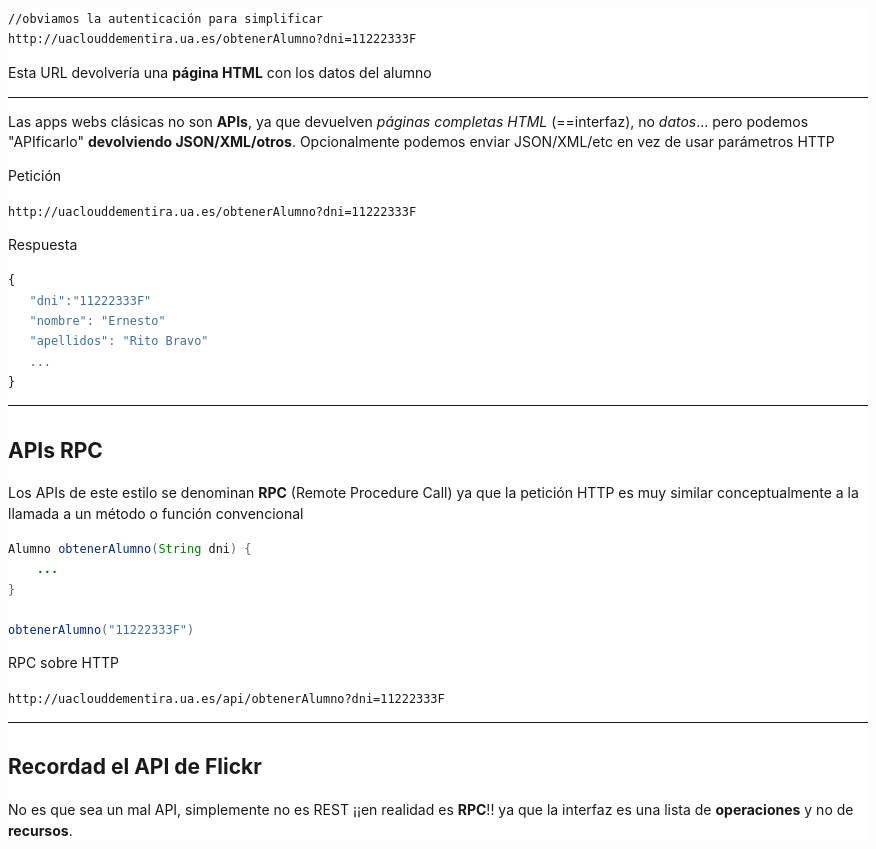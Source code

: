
 ```http
//obviamos la autenticación para simplificar
http://uaclouddementira.ua.es/obtenerAlumno?dni=11222333F
```

Esta URL devolvería una **página HTML** con los datos del alumno 

---

Las apps webs clásicas no son **APIs**, ya que devuelven *páginas completas HTML* (==interfaz), no *datos*... pero podemos "APIficarlo" **devolviendo JSON/XML/otros**. Opcionalmente podemos enviar JSON/XML/etc en vez de usar parámetros HTTP 

Petición

```http
http://uaclouddementira.ua.es/obtenerAlumno?dni=11222333F
```

Respuesta

```javascript
{
   "dni":"11222333F"
   "nombre": "Ernesto"
   "apellidos": "Rito Bravo"
   ...  
}
```

---

## APIs RPC

Los APIs de este estilo se denominan **RPC** (Remote Procedure Call) ya que la petición HTTP es muy similar conceptualmente a la llamada a un método o función convencional

```java
Alumno obtenerAlumno(String dni) {
    ...
}

obtenerAlumno("11222333F")
```

RPC sobre HTTP

```http
http://uaclouddementira.ua.es/api/obtenerAlumno?dni=11222333F
```

---

## Recordad el API de Flickr

No es que sea un mal API, simplemente no es REST ¡¡en realidad es **RPC**!! ya que la interfaz es una lista de **operaciones** y no de **recursos**.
----
• What to work on: Excluding every picture, set down the listing exactly.

• Your response:
Source code

:
 ```http
//obviamos la autenticación para simplificar
http://uaclouddementira.ua.es/obtenerAlumno?dni=11222333F
```

Esta URL devolvería una **página HTML** con los datos del alumno 

---

Las apps webs clásicas no son **APIs**, ya que devuelven *páginas completas HTML* (==interfaz), no *datos*... pero podemos "APIficarlo" **devolviendo JSON/XML/otros**. Opcionalmente podemos enviar JSON/XML/etc en vez de usar parámetros HTTP 

Petición

```http
http://uaclouddementira.ua.es/obtenerAlumno?dni=11222333F
```

Respuesta

```javascript
{
   "dni":"11222333F"
   "nombre": "Ernesto"
   "apellidos": "Rito Bravo"
   ...  
}
```

---

## APIs RPC

Los APIs de este estilo se denominan **RPC** (Remote Procedure Call) ya que la petición HTTP es muy similar conceptualmente a la llamada a un método o función convencional

```java
Alumno obtenerAlumno(String dni) {
    ...
}

obtenerAlumno("11222333F")
```

RPC sobre HTTP

```http
http://uaclouddementira.ua.es/api/obtenerAlumno?dni=11222333F
```

---

## Recordad el API de Flickr

No es que sea un mal API, simplemente no es REST ¡¡en realidad es **RPC**!! ya que la interfaz es una lista de **operaciones** y no de **recursos**.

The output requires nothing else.